▸ YOUR GOAL: Write the entries out exactly. Any images they hold stay out of the copy.

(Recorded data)

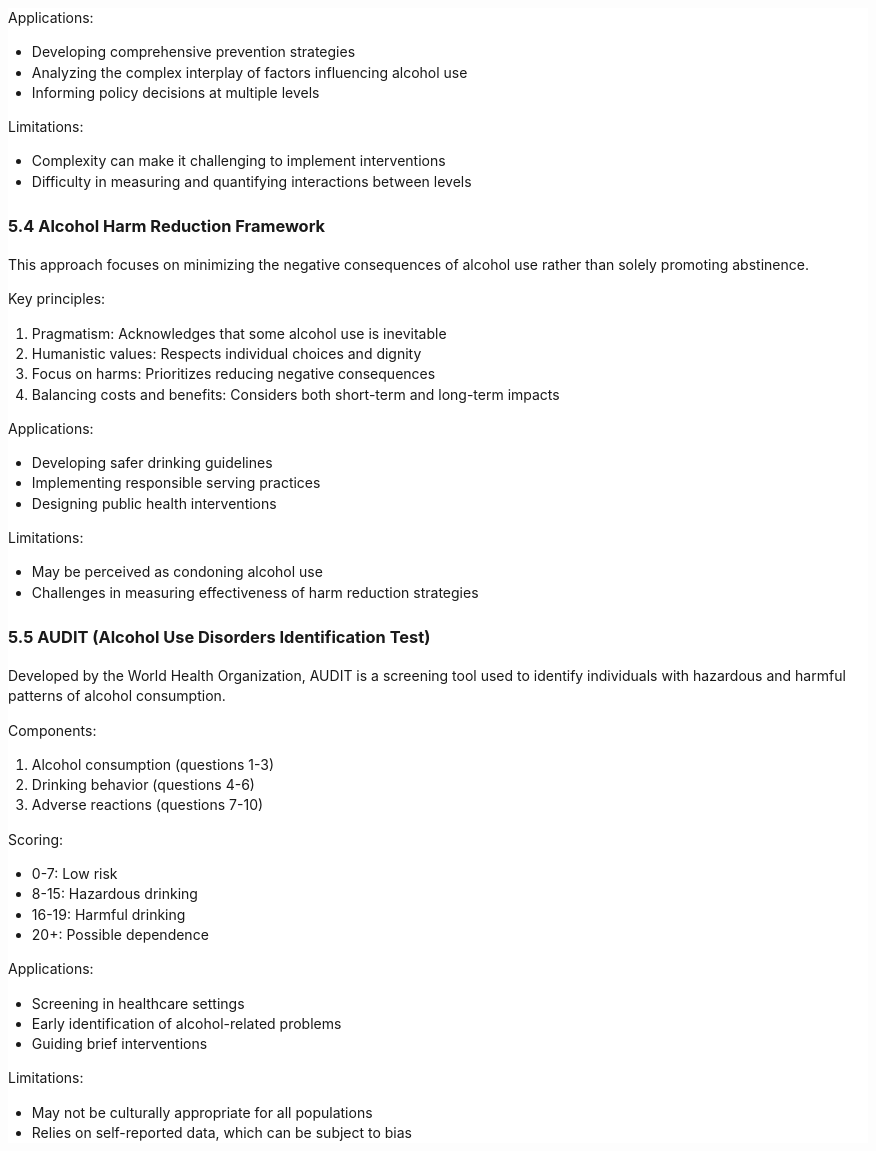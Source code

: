 Applications:
- Developing comprehensive prevention strategies
- Analyzing the complex interplay of factors influencing alcohol use
- Informing policy decisions at multiple levels

Limitations:
- Complexity can make it challenging to implement interventions
- Difficulty in measuring and quantifying interactions between levels
</model>

### 5.4 Alcohol Harm Reduction Framework

<model name="Harm Reduction Framework">
This approach focuses on minimizing the negative consequences of alcohol use rather than solely promoting abstinence.

Key principles:
1. Pragmatism: Acknowledges that some alcohol use is inevitable
2. Humanistic values: Respects individual choices and dignity
3. Focus on harms: Prioritizes reducing negative consequences
4. Balancing costs and benefits: Considers both short-term and long-term impacts

Applications:
- Developing safer drinking guidelines
- Implementing responsible serving practices
- Designing public health interventions

Limitations:
- May be perceived as condoning alcohol use
- Challenges in measuring effectiveness of harm reduction strategies
</model>

### 5.5 AUDIT (Alcohol Use Disorders Identification Test)

<model name="AUDIT">
Developed by the World Health Organization, AUDIT is a screening tool used to identify individuals with hazardous and harmful patterns of alcohol consumption.

Components:
1. Alcohol consumption (questions 1-3)
2. Drinking behavior (questions 4-6)
3. Adverse reactions (questions 7-10)

Scoring:
- 0-7: Low risk
- 8-15: Hazardous drinking
- 16-19: Harmful drinking
- 20+: Possible dependence

Applications:
- Screening in healthcare settings
- Early identification of alcohol-related problems
- Guiding brief interventions

Limitations:
- May not be culturally appropriate for all populations
- Relies on self-reported data, which can be subject to bias
</model>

▸ COMPLETED EXERCISE:
Source code

: Applications:
- Developing comprehensive prevention strategies
- Analyzing the complex interplay of factors influencing alcohol use
- Informing policy decisions at multiple levels

Limitations:
- Complexity can make it challenging to implement interventions
- Difficulty in measuring and quantifying interactions between levels
</model>

### 5.4 Alcohol Harm Reduction Framework

<model name="Harm Reduction Framework">
This approach focuses on minimizing the negative consequences of alcohol use rather than solely promoting abstinence.

Key principles:
1. Pragmatism: Acknowledges that some alcohol use is inevitable
2. Humanistic values: Respects individual choices and dignity
3. Focus on harms: Prioritizes reducing negative consequences
4. Balancing costs and benefits: Considers both short-term and long-term impacts

Applications:
- Developing safer drinking guidelines
- Implementing responsible serving practices
- Designing public health interventions

Limitations:
- May be perceived as condoning alcohol use
- Challenges in measuring effectiveness of harm reduction strategies
</model>

### 5.5 AUDIT (Alcohol Use Disorders Identification Test)

<model name="AUDIT">
Developed by the World Health Organization, AUDIT is a screening tool used to identify individuals with hazardous and harmful patterns of alcohol consumption.

Components:
1. Alcohol consumption (questions 1-3)
2. Drinking behavior (questions 4-6)
3. Adverse reactions (questions 7-10)

Scoring:
- 0-7: Low risk
- 8-15: Hazardous drinking
- 16-19: Harmful drinking
- 20+: Possible dependence

Applications:
- Screening in healthcare settings
- Early identification of alcohol-related problems
- Guiding brief interventions

Limitations:
- May not be culturally appropriate for all populations
- Relies on self-reported data, which can be subject to bias
</model>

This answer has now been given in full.